Data Setup
To run simulations of stock and options algorithms, TuringTrader requires market data, most notably quotations and trade volumes. This section describes how to set up your data for use with TuringTrader.
Nomenclature
When it comes to data, TuringTrader distinguishes between the following entities:
- Data Feed: a data feed is a service or protocol, through which a data source receives its data. Examples of data feeds are .csv files, Tiingo, FRED, or Norgate Data.
- Database: the database is the collection of all data available to TuringTrader. In the default installation, it resides in your Documents/TuringTrader/Data folder and contains a large number of files in various formats.
- Ticker: the ticker is the sequence of typically 3 to 5 characters used to identify an instrument within a given exchange. The ticker needs to be unique within each algorithm, for us to distinguish the instruments. Examples for tickers are 'AAPL,' or 'XSP.'
- Symbol: most of the time, the symbol is identical to the ticker. When it comes to options though, the symbol also includes the expiry date, the option right, and the strike price. An example of an options symbol is 'XSP180919C00289000'.

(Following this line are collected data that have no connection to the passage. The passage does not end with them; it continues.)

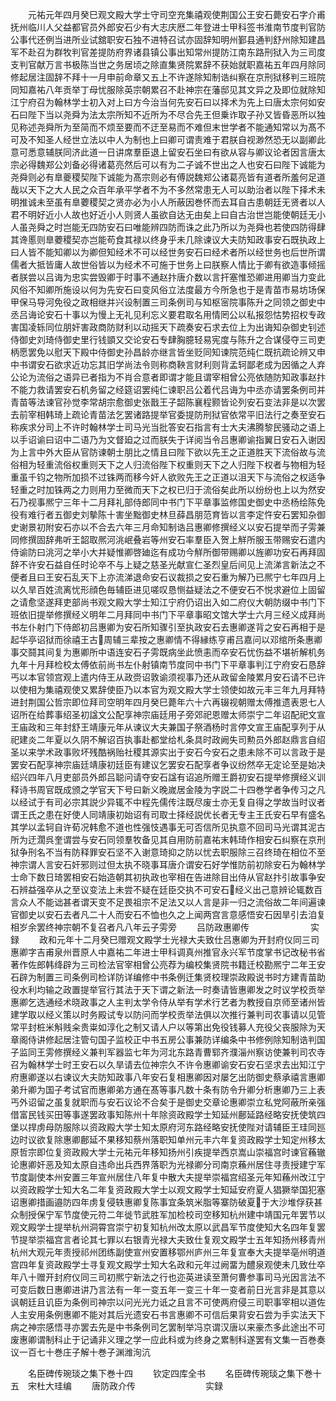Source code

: <!-- { "loadSidebar": true } -->
　　元祐元年四月癸巳观文殿大学士守司空充集禧观使荆国公王安石薨安石字介甫抚州临川人父益都官员外郎安石少有大志庆厯二年登进士甲科签书淮南节度判官防公事代还例当进所业试舘职安石独不进特召试亦固辞知明州鄞县通判舒州除知建昌军不赴召为群牧判官差提防府界诸县镇公事出知常州提防江南东路刑狱入为三司度支判官献万言书极陈当世之务居顷之除直集贤院累辞不获始就职嘉祐五年四月除同修起居注固辞不拜十一月申前命章又五上不许遂除知制诰纠察在京刑狱移判三班院同知嘉祐八年贡举丁母忧服除英宗朝累召不赴神宗在藩邸见其文异之及即位就除知江宁府召为翰林学士初入对上曰方今治当何先安石曰以择术为先上曰唐太宗何如安石曰陛下当以尧舜为法太宗所知不近所为不尽合先王但乗诈取子孙又皆昏恶所以独见称述尧舜所为至简而不烦至要而不迂至易而不难但末世学者不能通知常以为髙不可及不知圣人经世立法以中人为制也上曰卿可谓责难于君朕自视渺然恐无以副卿此意可悉意辅朕同济此道一日讲席羣臣退上留安石坐曰有欲从容与卿议论者因言唐太宗必得魏郑公刘备必得诸葛亮然后可以有为二子诚不世出之人也安石曰陛下诚能为尧舜则必有臯夔稷契陛下诚能为髙宗则必有傅説魏郑公诸葛亮皆有道者所羞何足道哉以天下之大人民之众百年承平学者不为不多然常患无人可以助治者以陛下择术未明推诚未至虽有臯蘷稷契之贤亦必为小人所蔽因巻怀而去耳自古患朝廷无贤者以人君不明好近小人故也好近小人则贤人虽欲自达无由矣上曰自古治世岂能使朝廷无小人虽尧舜之时岂能无四防安石曰唯能辨四防而诛之此乃所以为尧舜也若使四防得肆其谗慝则臯蘷稷契亦岂能苟食其禄以终身乎未几除谏议大夫防知政事安石既执政上曰人皆不能知卿以为卿但知经术不可以经世务安石曰经术者所以经世务也后世所谓儒者大抵皆庸人故世俗皆以为经术不可施于世务上曰朕察人情比于卿有欲造事倾摇者朕尝以吕诲为忠实尝毁卿于时事不通赵抃唐介数以言扞塞惟恐卿进用卿当力变此风俗不知卿所施设以何为先安石曰变风俗立法度最方今所急也于是青苗市易坊场保甲保马导河免役之政相继并兴设制置三司条例司与知枢宻院事陈升之同领之御史中丞吕诲论安石十事以为慢上无礼见利忘义要君取名用情罔公以私报怨怙势招权专政害国凌轹同位朋奸害政商防财利以动摇天下疏奏安石求去位上为出诲知杂御史钊述侍御史刘琦侍御史里行钱顗又交论安石专肆胸臆轻易宪度与陈升之合谋侵夺三司吏柄愿罢免以慰天下殿中侍御史孙昌龄亦继言皆坐贬同知谏院范纯仁既抗疏论辨又申中书谓安石欲求近功忘其旧学尚法令则称商鞅言财利则背孟轲鄙老成为因循之人弃公论为流俗之语异已者指为不肖合意者即谓才能且谓宰相曾公亮依随防知政事赵抃不能力救请罢安石机务留之经筵诏罢纯仁谏职吕公着代吕诲为中丞亦请罢条例司并青苗等法谏官孙觉李常胡宗愈御史张戬王子韶陈襄程颢皆论列安石变法非是以次罢去前宰相韩琦上疏论青苗法乞罢诸路提举官委提防刑狱官依常平旧法行之奏至安石称疾求分司上不许时翰林学士司马光当批答安石指言有士大夫沸腾黎民骚动之语上以手诏谕曰诏中二语乃为文督廹之过而朕失于详阅当令吕惠卿谕指翼日安石入谢因为上言中外大臣从官防谏朝士朋比之情且曰陛下欲以先王之正道胜天下流俗故与流俗相为轻重流俗权重则天下之人归流俗陛下权重则天下之人归陛下权者与物相为轻重虽千钧之物所加损不过铢两而移今奸人欲败先王之正道以沮天下与流俗之权适争轻重之时加铢两之力则用力至微而天下之权已归于流俗矣此所以纷纷也上以为然安石乃视事熈宁三年十二月拜礼部侍郎同中书门下平章事监修国史御史中丞杨绘陈免役有难行者五御史刘摰陈十害坐黜御史林旦薛昌朋范育皆以言李定忤安石罢知杂御史谢景初附安石亦以不合去六年三月命知制诰吕惠卿修撰经义以安石提举而子雱兼同修撰固辞弗听王韶取熈河洮岷叠岩等州安石率羣臣入贺上觧所服玉带赐安石遣内侍谕防曰洮河之举小大并疑惟卿啓廸迄有成功今觧所御带赐卿以旌卿功安石再拜固辞不许安石益自任时论卒不与上疑之慈圣光献宣仁圣烈皇后间见上流涕言新法之不便者且曰王安石乱天下上亦流涕退命安石议裁损之安石重为解乃已熈宁七年四月上以久旱百姓流离忧形顔色毎辅臣进见嗟叹恳恻益疑法之不便安石不悦求避位上固留之请愈坚遂拜吏部尚书观文殿大学士知江宁府仍诏出入如二府仪大朝防缀中书门下班依旧提举修撰经义明年二月拜同中书门下平章事昭文馆大学士六月三经义成拜尚书左仆射门下侍郎初吕惠卿为安石所知骤引至执政安石去惠卿遂背之安石再相于是起华亭诏狱而徐禧王古周辅三辈按之惠卿情不得縁练亨甫吕嘉问以邓绾所条惠卿事交鬪其间复为惠卿所中语连安石子雱既病坐此愤恚而卒安石忧伤益不堪祈解机务九年十月拜检校太傅依前尚书左仆射镇南节度同中书门下平章事判江宁府安石恳辞丐以本官领宫观上遣内侍王从政赍诏敦谕须视事乃还从政留金陵累月安石请不已许以使相为集禧观使又累辞使臣乃以本官为观文殿大学士领使如故元丰三年九月拜特进封荆国公哲宗即位拜司空明年四月癸巳薨年六十六再辍视朝赠太傅推遗表恩七人诏所在给葬事绍圣初諡文公配享神宗庙廷用子旁郊祀恩赠太师崇宁二年诏配祀文宣王庙政和三年封舒王靖康元年从谏议大夫兼国子祭酒杨时言停文宣王庙配享列于从祀建炎二年夏以久阴不解诏百执事赴都堂给札条具时政阙失司勲员外郎赵鼎言自绍圣以来学术政事败坏残酷祸贻社稷其源实出于安石今安石之患未除不可以言政于是罢安石配享神宗庙廷靖康初廷臣有建议乞罢安石配享者争议纷然卒无定论至是始决绍兴四年八月吏部员外郎吕聪问请夺安石諡有诏追所赠王爵初安石提举修撰经义训释诗书周官既成颁之学官天下号曰新义晚嵗居金陵为字説二十四巻学者争传习之凡以经试于有司必宗其説少异辄不中程先儒传注既尽废士亦无复自得之学故当时议者谓王氏之患在好使人同靖康初始诏有司取士择经説优长者无专主王氏安石早有盛名其学以孟轲自许荀况韩愈不道也性强忮遇事无可否信所见执意不回司马光谓其泥古所为迂濶呉奎谓尝与安石同领羣牧备见其自用防前嘉祐末韩琦作相安石纠察在京刑狱争刑名不当有防释罪安石坚不入谢意琦抑之防以忧去职服除三召终琦在相位不至神宗谓人言安石奸邪则过但太执不晓事耳唐介谓安石好学惟防前初除安石为翰林学士命下数日琦罢相安石始造朝其初执政也宰相在告进除目出侍从官赵抃引故事争安石辨益强卒从之至议变法上未尝不疑在廷臣交执不可安石经义出己意辨论辄数百言众人不能诎甚者谓天变不足畏祖宗不足法又以人言是非一归之流俗故二年间遍谏官御史以安石去者凡二十人而安石不恤也久之上闻两宫言意感悟安石因旱引去洎复相岁余罢终神宗朝不复召者凡八年云子雱旁
　　吕防政惠卿传　　　　　　　实録
　　政和元年十二月癸巳赠观文殿学士光禄大夫致仕吕惠卿为开封府仪同三司惠卿字吉甫泉州晋原人中嘉祐二年进士甲科调真州推官永兴军节度掌书记改秘书省著作佐郎韩绛辟为三司检法官宰相曾公亮荐为编校集贤院书籍迁校勘熈宁二年王安石辟为制置三司条例司检详防详编修中书条例迁集贤校理崇政殿说书时方建青苗助役水利均输之政置提举官行其法于天下谓之新法一时奏请皆惠卿发之时议学校贡举惠卿乞选通经术晓政事之人主判太学令侍从举有学术行艺者为教授自京师至诸州皆建学取以经义策以时务殿试专以防问而学校贡举法俱以次推行兼判司农事请以见管常平封桩米斛贱籴贵粜如淳化之制又请人户以等第出免役钱募人充役父丧服除为天章阁侍讲修起居注管句国子监校正中书五房公事兼防详编条中书修例除知制诰判国子监同王雱修撰经义兼判军器监七年为河北东路青曹郓齐濮淄州察访使兼判司农寺召为翰林学士时王安石以久旱请去位神宗久不许令惠卿谕安石安石坚求去出知江宁府惠卿遂以右谏议大夫防知政事八年安石复相惠卿因对屡乞出防御史蔡承禧言惠卿弟升卿为国子考试官而惠卿弟方通在髙等事凡数十条有防令升卿分析惠卿乃三上表丐外诏留之虽复就职而与安石议论不合矣于是御史交章论惠卿崇立私党阿蔽所亲强借富民钱买田等事遂罢政事知陈州十年除资政殿学士知延州鄜延路经略安抚使筑四堡以捍虏母防服除以资政殿大学士知太原府河东路经略安抚使陛对请辅臣王珪同廵边时议欲复除惠卿鄜延不果移知蔡州落职知单州元丰六年复资政殿学士知定州移太原哲宗即位复资政殿大学士元祐元年移知扬州引疾提举西京嵩山崇福宫时谏官蘓辙论惠卿奸恶及知太原自违命出兵西界落职为光禄卿分司南京蘓州居住寻责授建宁军节度副使本州安置三年宣州居住八年复中散大夫提举崇福宫绍圣元年知蘓州改江宁以资政殿学士知大名二年复资政殿大学士以观文殿学士知延安府夏人猖獗举国犯塞诏惠卿措画邉防四年虏复侵轶惠卿复陈事宜条筑米脂等寨防破夏于大沙堆俘获甚众制授保宁军节度使元符二年徙节武胜军加检校司空移知杭州建中靖国元年罢节以观文殿学士提举杭州洞霄宫崇宁初复知杭州改太原以武昌军节度使知大名四年复罢节提举崇福宫言者论其七罪以右银青光禄大夫致仕复观文殿学士五年知扬州移青州杭州大观元年责授祁州团练副使宣州安置移鄂州庐州三年复宣奉大夫提举亳州明道宫四年复资政殿学士寻复观文殿学士知大名政和元年过阙畱为醴泉观使未几致仕卒年八十赠开封府仪同三司初熈宁新法之行也迩英进读至萧何曹参事司马光因言法不可变后数日惠卿进讲乃言法有一年一变五年一变三十年一变者前日光言非是其意以讽朝廷且讥臣为条例司神宗以问光光力诋之且言不可使两府侵三司职事宰相以道佐人主安用条例惠卿不能对其后光遗安石书言惠卿不可信后果背安石尝为手实法天下病之神宗感悟寻亦罢去先是中书条例司乞罢制举冯京谓汉唐以来豪杰多此途出不可废惠卿谓制科止于记诵非义理之学一应此科或为终身之累制科遂罢有文集一百巻奏议一百七十巻庄子解十巻子渊潍洵沆



　　名臣碑传琬琰之集下巻十四
　　钦定四库全书
　　名臣碑传琬琰之集下巻十五　宋杜大珪编
　　唐防政介传　　　　　　　　实録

- Instrument: Instruments are containers holding everything we know about a share or contract traded on the market. Part of these data, like the ticker, the full name, or an option's expiry date, are static. Other information, like the open/ high/ low/ close quotes, are time series data.
- DataSource: TuringTrader instruments receive data from the database or a data feed through one or more data source instances. Each data source provides data to one or more instruments. Typically, we have little reason to interact with data sources directly while developing algorithms.

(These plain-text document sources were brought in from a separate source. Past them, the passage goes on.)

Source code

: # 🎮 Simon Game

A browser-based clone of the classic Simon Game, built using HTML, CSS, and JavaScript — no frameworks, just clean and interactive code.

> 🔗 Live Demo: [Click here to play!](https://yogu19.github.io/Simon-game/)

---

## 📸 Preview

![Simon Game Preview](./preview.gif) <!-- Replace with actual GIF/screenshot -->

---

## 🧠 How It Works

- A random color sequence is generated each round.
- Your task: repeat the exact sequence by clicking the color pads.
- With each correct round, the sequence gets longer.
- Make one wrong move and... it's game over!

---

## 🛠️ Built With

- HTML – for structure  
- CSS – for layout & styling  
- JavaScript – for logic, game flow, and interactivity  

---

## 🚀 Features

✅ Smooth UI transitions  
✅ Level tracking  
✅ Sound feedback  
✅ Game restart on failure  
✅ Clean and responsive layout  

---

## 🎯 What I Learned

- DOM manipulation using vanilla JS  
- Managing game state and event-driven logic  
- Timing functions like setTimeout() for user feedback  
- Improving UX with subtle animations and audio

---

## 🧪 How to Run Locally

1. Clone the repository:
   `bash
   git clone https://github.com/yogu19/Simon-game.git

- DataUpdater: DataUpdaters are used to update existing .csv data. These are mostly available for historical reasons, and moving forward, we are avoiding these in favor of DataSources.
- Nickname: we distinguish data sources by their nickname. Therefore, the nickname must be unique across the database we are using. Most of the time, we use an instrument's ticker symbol as its nickname, but "My Favorite Instrument" would also be a valid nickname.

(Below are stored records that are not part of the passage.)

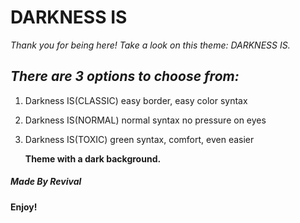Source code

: # DARKNESS IS

_Thank you for being here! Take a look on this theme: DARKNESS IS._

## _There are 3 options to choose from:_

1. Darkness IS(CLASSIC) easy border, easy color syntax
2. Darkness IS(NORMAL) normal syntax no pressure on eyes
3. Darkness IS(TOXIC) green syntax, comfort, even easier

   **Theme with a dark background.**

##### Made By Revival

**Enjoy!**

- Data Source Descriptor: DataSources have many properties, including the data feed they their data load from, the instrument's full name, and symbol mappings. Most often, TuringTrader creates data source descriptors implicitly and on the fly so that developers don't need to think about them. However, there are also situations in which we need to provide data source descriptors manually. These descriptors are .inf files with a filename matching the DataSource's nickname.
How Algorithms Interact with Data
It is crucial to understand how algorithms interact with data, and the various entities involved.
- During its initialization phase, an algorithm uses AddDataSource to make one or more data sources available. AddDataSource takes a nickname as a parameter.
- TuringTrader now attempts to load a data source descriptor file, based on the nickname passed into AddDataSource. If TuringTrader can't find a matching .inf, it creates the data source descriptor implicitly, and populate it with default values.
- With the data source descriptor in hand, TuringTrader instantiates the appropriate DataSources.
- Upon simulation start, TuringTrader loops through all instantiated data sources, and requests to load the data for the simulation range. These data are cached so that multiple algorithm instances can access these data faster.
- During the simulation, TuringTrader determines the next simulation timestamp as the minimum across all data sources. TuringTrader then consumes Bar data from the DataSources while the Bars are matching the simulation time stamp, and adds these Bars to the Instruments by matching the symbols. If no Instrument with a specific symbol exists, TuringTrader creates a new Instrument. If an Instrument becomes stale and does not receive new bars for several time stamps, TuringTrader delists it.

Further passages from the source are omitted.